Recently, I was on vacation and got to catch up with an old friend. We hadn’t seen each other in a few years, and over the weekend it became clear that though we have kids about the same age, our parenting experiences have been pretty different. One example? Unlike my return to work seven weeks after the birth of my first child, she has been home with her kids for the past nine years.
That is soon to change: Her youngest is about to start kindergarten and she is going to begin a full-time office job.
“I’m really anxious about it,” she told me as we took a walk in the woods with our collective brood. “My family life is just so full right now and I don’t know how I will fit everything in when I‘m working.”

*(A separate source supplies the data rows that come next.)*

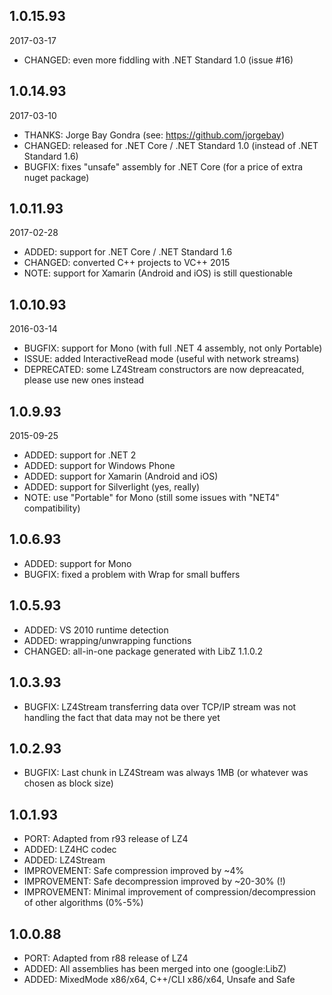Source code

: ## 1.0.15.93

2017-03-17

- CHANGED: even more fiddling with .NET Standard 1.0 (issue #16)

## 1.0.14.93

2017-03-10

- THANKS: Jorge Bay Gondra (see: https://github.com/jorgebay)
- CHANGED: released for .NET Core / .NET Standard 1.0 (instead of .NET Standard 1.6)
- BUGFIX: fixes "unsafe" assembly for .NET Core (for a price of extra nuget package)

## 1.0.11.93

2017-02-28

- ADDED: support for .NET Core / .NET Standard 1.6
- CHANGED: converted C++ projects to VC++ 2015
- NOTE: support for Xamarin (Android and iOS) is still questionable

## 1.0.10.93

2016-03-14

- BUGFIX: support for Mono (with full .NET 4 assembly, not only Portable)
- ISSUE: added InteractiveRead mode (useful with network streams)
- DEPRECATED: some LZ4Stream constructors are now depreacated, please use new ones instead

## 1.0.9.93

2015-09-25

- ADDED: support for .NET 2
- ADDED: support for Windows Phone
- ADDED: support for Xamarin (Android and iOS)
- ADDED: support for Silverlight (yes, really)
- NOTE: use "Portable" for Mono (still some issues with "NET4" compatibility)

## 1.0.6.93
- ADDED: support for Mono
- BUGFIX: fixed a problem with Wrap for small buffers

## 1.0.5.93
- ADDED: VS 2010 runtime detection
- ADDED: wrapping/unwrapping functions
- CHANGED: all-in-one package generated with LibZ 1.1.0.2

## 1.0.3.93
- BUGFIX: LZ4Stream transferring data over TCP/IP stream was not handling the fact that data may not be there yet

## 1.0.2.93
- BUGFIX: Last chunk in LZ4Stream was always 1MB (or whatever was chosen as block size)

## 1.0.1.93
- PORT: Adapted from r93 release of LZ4
- ADDED: LZ4HC codec
- ADDED: LZ4Stream
- IMPROVEMENT: Safe compression improved by ~4%
- IMPROVEMENT: Safe decompression improved by ~20-30% (!)
- IMPROVEMENT: Minimal improvement of compression/decompression of other algorithms (0%-5%)

## 1.0.0.88
- PORT: Adapted from r88 release of LZ4
- ADDED: All assemblies has been merged into one (google:LibZ)
- ADDED: MixedMode x86/x64, C++/CLI x86/x64, Unsafe and Safe
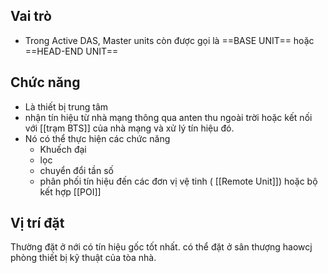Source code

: 
## Vai trò
- Trong Active DAS, Master units còn được gọi là ==BASE UNIT== hoặc ==HEAD-END UNIT==
## Chức năng
- Là thiết bị trung tâm
- nhận tín hiệu từ nhà mạng thông qua anten thu ngoài trời hoặc kết nối với [[trạm BTS]] của nhà mạng và xử lý tín hiệu đó.
- Nó có thể thực hiện các chức năng
	- Khuếch đại 
	- lọc
	- chuyển đổi tần số
	- phân phối tín hiệu đến các đơn vị vệ tinh ( [[Remote Unit]])  hoặc bộ kết hợp [[POI]]
## Vị trí đặt

Thường đặt ở nới có tín hiệu gốc tốt nhất. có thể đặt ở sân thượng haowcj phòng thiết bị kỹ thuật của tòa nhà.
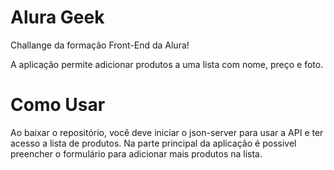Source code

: # Alura Geek 

Challange da formação Front-End da Alura!

A aplicação permite adicionar produtos a uma lista com nome, preço e foto.

# Como Usar

Ao baixar o repositório, você deve iniciar o json-server para usar a API e ter acesso a lista de produtos.
Na parte principal da aplicação é possivel preencher o formulário para adicionar mais produtos na lista.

She wasn’t kidding about how full things are. Carefully planned chore wheels, hours doing art projects, nature walks, bread made from scratch, music classes, volunteering, and reading marathons at the local library are all part of her daily routine. But even though her five-year-old’s weekly chores included cleaning their bathroom (whereas my six-year-old still has to be reminded to do things like flush and wash hands), imagining myself in her place didn’t make me think I’d be a better parent if I stayed home.

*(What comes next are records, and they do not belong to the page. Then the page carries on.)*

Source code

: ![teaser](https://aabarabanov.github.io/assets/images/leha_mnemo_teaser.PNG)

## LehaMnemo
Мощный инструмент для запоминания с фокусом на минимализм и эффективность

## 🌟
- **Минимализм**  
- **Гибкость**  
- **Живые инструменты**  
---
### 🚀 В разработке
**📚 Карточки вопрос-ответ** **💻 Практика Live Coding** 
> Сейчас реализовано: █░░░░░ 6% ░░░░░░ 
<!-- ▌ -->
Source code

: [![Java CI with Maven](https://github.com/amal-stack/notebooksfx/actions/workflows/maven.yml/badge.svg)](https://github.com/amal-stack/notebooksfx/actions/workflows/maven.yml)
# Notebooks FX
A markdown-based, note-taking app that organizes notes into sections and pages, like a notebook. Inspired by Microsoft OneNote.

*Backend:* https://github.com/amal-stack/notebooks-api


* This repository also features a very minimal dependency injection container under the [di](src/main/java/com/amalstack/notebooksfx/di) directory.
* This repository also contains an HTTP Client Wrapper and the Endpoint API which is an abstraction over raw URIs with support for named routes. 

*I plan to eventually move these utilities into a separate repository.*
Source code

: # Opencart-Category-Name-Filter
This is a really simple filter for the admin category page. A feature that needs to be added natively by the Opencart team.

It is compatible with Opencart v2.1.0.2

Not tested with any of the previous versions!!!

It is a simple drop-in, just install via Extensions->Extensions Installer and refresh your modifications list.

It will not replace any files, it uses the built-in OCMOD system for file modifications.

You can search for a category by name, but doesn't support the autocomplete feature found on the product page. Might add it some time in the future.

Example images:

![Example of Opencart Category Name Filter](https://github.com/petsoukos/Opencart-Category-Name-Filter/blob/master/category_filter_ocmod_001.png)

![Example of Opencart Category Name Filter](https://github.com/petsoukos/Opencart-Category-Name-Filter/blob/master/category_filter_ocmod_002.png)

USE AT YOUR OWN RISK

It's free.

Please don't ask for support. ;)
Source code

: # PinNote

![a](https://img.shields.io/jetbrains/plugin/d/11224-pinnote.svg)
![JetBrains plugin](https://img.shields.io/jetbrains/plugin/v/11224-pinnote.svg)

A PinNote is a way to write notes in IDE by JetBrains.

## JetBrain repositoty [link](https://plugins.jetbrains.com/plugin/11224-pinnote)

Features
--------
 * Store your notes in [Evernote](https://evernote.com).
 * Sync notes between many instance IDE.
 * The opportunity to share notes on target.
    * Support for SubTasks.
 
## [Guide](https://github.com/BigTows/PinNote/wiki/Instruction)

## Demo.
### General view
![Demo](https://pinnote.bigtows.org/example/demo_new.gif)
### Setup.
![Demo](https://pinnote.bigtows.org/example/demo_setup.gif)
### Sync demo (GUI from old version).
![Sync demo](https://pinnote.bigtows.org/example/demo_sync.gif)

In fact, after our conversation, I had a feeling that being with my kids full-time would mean I’d be a worse parent. That’s because while my friend thrives in the domestic realm, working gives me the balance and perspective that I need to be a more solid mom when I am at home. Here are five ways this plays out for me.
1. I’m more appreciative of the time I spend with my kids.

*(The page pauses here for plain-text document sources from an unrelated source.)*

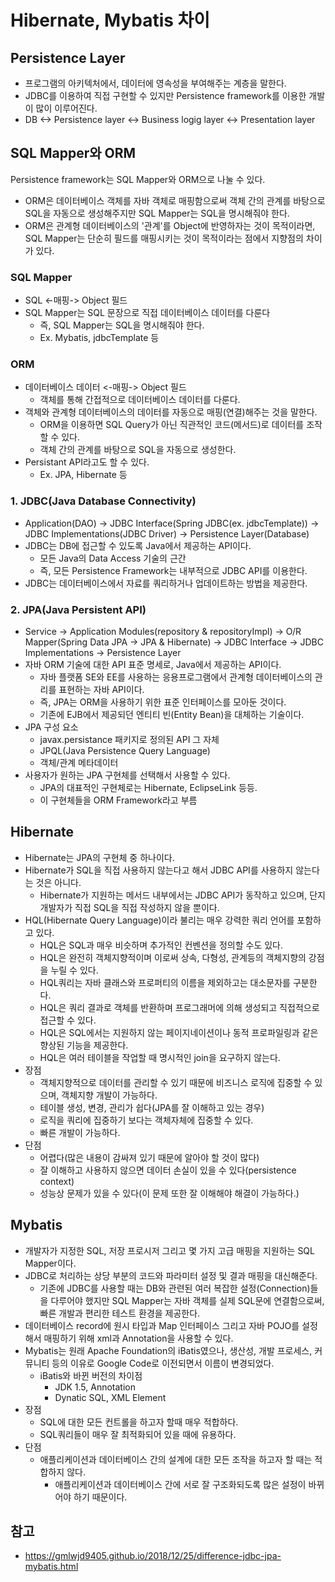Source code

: # Hibernate, Mybatis 차이

## Persistence Layer

* 프로그램의 아키텍처에서, 데이터에 영속성을 부여해주는 계층을 말한다.
* JDBC를 이용하여 직접 구현할 수 있지만 Persistence framework를 이용한 개발이 많이 이루어진다.
* DB <-> Persistence layer <-> Business logig layer <-> Presentation layer

## SQL Mapper와 ORM

Persistence framework는 SQL Mapper와 ORM으로 나눌 수 있다.

* ORM은 데이터베이스 객체를 자바 객체로 매핑함으로써 객체 간의 관계를 바탕으로 SQL을 자동으로 생성해주지만 SQL Mapper는 SQL을 명시해줘야 한다.
* ORM은 관계형 데이터베이스의 '관계'를 Object에 반영하자는 것이 목적이라면, SQL Mapper는 단순히 필드를 매핑시키는 것이 목적이라는 점에서 지향점의 차이가 있다.

### SQL Mapper

* SQL <-매핑-> Object 필드
* SQL Mapper는 SQL 문장으로 직접 데이터베이스 데이터를 다룬다
  * 즉, SQL Mapper는 SQL을 명시해줘야 한다.
  * Ex. Mybatis, jdbcTemplate 등

### ORM

* 데이터베이스 데이터 <-매핑-> Object 필드
  * 객체를 통해 간접적으로 데이터베이스 데이터를 다룬다.
* 객체와 관계형 데이터베이스의 데이터를 자동으로 매핑(연결)해주는 것을 말한다.
  * ORM을 이용하면 SQL Query가 아닌 직관적인 코드(메서드)로 데이터를 조작할 수 있다.
  * 객체 간의 관계를 바탕으로 SQL을 자동으로 생성한다.
* Persistant API라고도 할 수 있다.
  * Ex. JPA, Hibernate 등

### 1. JDBC(Java Database Connectivity)

* Application(DAO) -> JDBC Interface(Spring JDBC(ex. jdbcTemplate)) -> JDBC Implementations(JDBC Driver) -> Persistence Layer(Database)
* JDBC는 DB에 접근할 수 있도록 Java에서 제공하는 API이다.
  * 모든 Java의 Data Access 기술의 근간
  * 즉, 모든 Persistence Framework는 내부적으로 JDBC API를 이용한다.
* JDBC는 데이터베이스에서 자료를 쿼리하거나 업데이트하는 방법을 제공한다.

### 2. JPA(Java Persistent API)
* Service -> Application Modules(repository & repositoryImpl) -> O/R Mapper(Spring Data JPA -> JPA & Hibernate) -> JDBC Interface -> JDBC Implementations -> Persistence Layer
* 자바 ORM 기술에 대한 API 표준 명세로, Java에서 제공하는 API이다.
  * 자바 플랫폼 SE와 EE를 사용하는 응용프로그램에서 관계형 데이터베이스의 관리를 표현하는 자바 API이다.
  * 즉, JPA는 ORM을 사용하기 위한 표준 인터페이스를 모아둔 것이다.
  * 기존에 EJB에서 제공되던 엔티티 빈(Entity Bean)을 대체하는 기술이다.
* JPA 구성 요소
  * javax.persistance 패키지로 정의된 API 그 자체
  * JPQL(Java Persistence Query Language)
  * 객체/관계 메타데이터
* 사용자가 원하는 JPA 구현체를 선택해서 사용할 수 있다.
  * JPA의 대표적인 구현체로는 Hibernate, EclipseLink 등등.
  * 이 구현체들을 ORM Framework라고 부름

## Hibernate

* Hibernate는 JPA의 구현체 중 하나이다.
* Hibernate가 SQL을 직접 사용하지 않는다고 해서 JDBC API를 사용하지 않는다는 것은 아니다.
  * Hibernate가 지원하는 메서드 내부에서는 JDBC API가 동작하고 있으며, 단지 개발자가 직접 SQL을 직접 작성하지 않을 뿐이다.
* HQL(Hibernate Query Language)이라 불리는 매우 강력한 쿼리 언어를 포함하고 있다.
  * HQL은 SQL과 매우 비슷하며 추가적인 컨벤션을 정의할 수도 있다.
  * HQL은 완전히 객체지향적이며 이로써 상속, 다형성, 관계등의 객체지향의 강점을 누릴 수 있다.
  * HQL쿼리는 자바 클래스와 프로퍼티의 이름을 제외하고는 대소문자를 구분한다.
  * HQL은 쿼리 결과로 객체를 반환하며 프로그래머에 의해 생성되고 직접적으로 접근할 수 있다.
  * HQL은 SQL에서는 지원하지 않는 페이지네이션이나 동적 프로파일링과 같은 향상된 기능을 제공한다.
  * HQL은 여러 테이블을 작업할 때 명시적인 join을 요구하지 않는다.
* 장점
  * 객체지향적으로 데이터를 관리할 수 있기 때문에 비즈니스 로직에 집중할 수 있으며, 객체지향 개발이 가능하다.
  * 테이블 생성, 변경, 관리가 쉽다(JPA를 잘 이해하고 있는 경우)
  * 로직을 쿼리에 집중하기 보다는 객체자체에 집중할 수 있다.
  * 빠른 개발이 가능하다.
* 단점
  * 어렵다(많은 내용이 감싸져 있기 때문에 알아야 할 것이 많다)
  * 잘 이해하고 사용하지 않으면 데이터 손실이 있을 수 있다(persistence context)
  * 성능상 문제가 있을 수 있다(이 문제 또한 잘 이해해야 해결이 가능하다.)

## Mybatis

* 개발자가 지정한 SQL, 저장 프로시저 그리고 몇 가지 고급 매핑을 지원하는 SQL Mapper이다.
* JDBC로 처리하는 상당 부분의 코드와 파라미터 설정 및 결과 매핑을 대신해준다.
  * 기존에 JDBC를 사용할 때는 DB와 관련된 여러 복잡한 설정(Connection)들을 다루어야 했지만 SQL Mapper는 자바 객체를 실제 SQL문에 연결함으로써, 빠른 개발과 편리한 테스트 환경을 제공한다.
* 데이터베이스 record에 원시 타입과 Map 인터페이스 그리고 자바 POJO를 설정해서 매핑하기 위해 xml과 Annotation을 사용할 수 있다.
* Mybatis는 원래 Apache Foundation의 iBatis였으나, 생산성, 개발 프로세스, 커뮤니티 등의 이유로 Google Code로 이전되면서 이름이 변경되었다.
  * iBatis와 바뀐 버전의 차이점
    * JDK 1.5, Annotation
    * Dynatic SQL, XML Element
* 장점
  * SQL에 대한 모든 컨트롤을 하고자 할때 매우 적합하다.
  * SQL쿼리들이 매우 잘 최적화되어 있을 때에 유용하다.
* 단점
  * 애플리케이션과 데이터베이스 간의 설계에 대한 모든 조작을 하고자 할 때는 적합하지 않다.
    * 애플리케이션과 데이터베이스 간에 서로 잘 구조화되도록 많은 설정이 바뀌어야 하기 때문이다.



## 참고

* https://gmlwjd9405.github.io/2018/12/25/difference-jdbc-jpa-mybatis.html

While lots of moms love being at home with kids, there are plenty of moms — and I am one of them — who not only need to work outside the home, but also want to.
I’m not going to pretend that as a result of working, I cherish every moment I have with my kids. But I do know that if I were home with them every day, I’d be more inclined to wish I were elsewhere more of the time. As things are now, I don’t feel like my kids (or the simple realities of parenting) are preventing me from having the life I want. So I get more enjoyment out of the time I do spend with them.